We are also observing that content requirements for transfer pricing documentation cannot solely rely on a checklist of formal prerequisites. On the contrary, it necessitates a broader perspective and a more profound understanding of the tax authorities' methodology to mitigate associated risks. These risks encompass potential tax audits concerning income allocation, the possibility of income assessments by the tax authorities, the risk of double taxation, potential adverse rulings by Danish courts against the corporate group, and, ultimately, the imposition of penalties.

Companies with high-risk transactions or significant comparability adjustments should meticulously review their documentation. Moreover, they may find it beneficial to explore the integration of corroborative methods, particularly by scrutinising the implications of new or historical transactions that have not been identified by the company already, like no cash flow exists, which many years later or many years to come turns out to be something of value that an independent party would have been willing to pay for. This thorough review can enhance the accuracy and robustness of the documentation process in line with the complexities of high-risk or adjusted transactions.

Companies should assess weaknesses in their transfer pricing setups, strengthen documentation, provide background support, and explore options for advance certainty, such as Advance Pricing Agreements (APAs).

7. Monitoring BEPS 2.0

Looking ahead into 2024, it is crucial for multinationals to assess the implications of the OECD's July 2023 Amount B consultation document. Amount B aims to simplify the application of the arm's length principle to "baseline marketing and distribution activities". Although lacking consensus on a few critical issues, the document provides actual Return on Sales (ROS) results for distributors within Amount B's scope by virtue of a pricing matrix. It is expected that the OECD will incorporate Amount B into the OECD Guidelines in 2024. Multinationals are advised to examine whether their distributors fall under Amount B, model the impact on pricing compared to existing transfer pricing, take steps to clarify inclusion/exclusion, determine their position in the pricing matrix, and address operational challenges. Accurate balance sheet data is essential due to the emphasis on operating asset intensity, and some multinationals may need system and process upgrades.

With the global anti-base erosion (GloBE) rules component of Pillar Two set to take effect in 2024 in many countries, nearly all multinationals will face new compliance burdens related to Pillar Two. To prepare, multinationals should explore the transitional CbC reporting safe harbour, which is primarily based on CbC data. This safe harbour reduces the need for detailed Pillar Two calculations in specific circumstances. Multinationals are actively analysing how to qualify under this safe harbour, considering the significance of having a "qualified" CbC report and ensuring confidence in the underlying data.
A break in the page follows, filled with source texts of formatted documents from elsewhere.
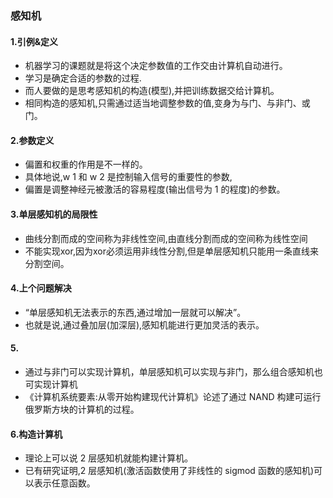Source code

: ### 感知机
#### 1.引例&定义
+ 机器学习的课题就是将这个决定参数值的工作交由计算机自动进行。
+ 学习是确定合适的参数的过程.
+ 而人要做的是思考感知机的构造(模型),并把训练数据交给计算机。
+ 相同构造的感知机,只需通过适当地调整参数的值,变身为与门、与非门、或门。
#### 2.参数定义
+ 偏置和权重的作用是不一样的。
+ 具体地说,w 1 和 w 2 是控制输入信号的重要性的参数,
+ 偏置是调整神经元被激活的容易程度(输出信号为 1 的程度)的参数。
#### 3.单层感知机的局限性
+ 曲线分割而成的空间称为非线性空间,由直线分割而成的空间称为线性空间
+ 不能实现xor,因为xor必须运用非线性分割,但是单层感知机只能用一条直线来分割空间。

#### 4.上个问题解决
+ “单层感知机无法表示的东西,通过增加一层就可以解决”。
+ 也就是说,通过叠加层(加深层),感知机能进行更加灵活的表示。

#### 5.
+ 通过与非门可以实现计算机，单层感知机可以实现与非门，那么组合感知机也可实现计算机
+ 《计算机系统要素:从零开始构建现代计算机》论述了通过 NAND 构建可运行俄罗斯方块的计算机的过程。

#### 6.构造计算机
+ 理论上可以说 2 层感知机就能构建计算机。
+ 已有研究证明,2 层感知机(激活函数使用了非线性的 sigmod 函数的感知机)可以表示任意函数。 
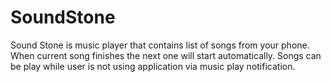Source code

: # SoundStone
Sound Stone is music player that contains list of songs from your phone.
When current song finishes the next one will start automatically.
Songs can be play while user is not using application via music play notification.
Looking at a more extended timeframe (or earlier for operations outside the transitional safe harbour), multinationals must secure the diverse data necessary for Pillar Two compliance. This involves scrutinising Pillar Two calculations, identifying data gaps, and collaborating across different functional groups within the company to address those gaps.

As the Pillar Two rules settle, many multinationals are exploring strategies to mitigate their impact. This includes investigating how blending within a jurisdiction can achieve a rate close to 15 percent, maximising the benefit of the substance-based income exclusion. Multinationals may also engage with governments to discuss potential amendments to incentive regimes in the light of Pillar Two. Additionally, restructuring out of jurisdictions that no longer align with their business needs in favour of those better suited may be considered to improve their GloBE outcomes.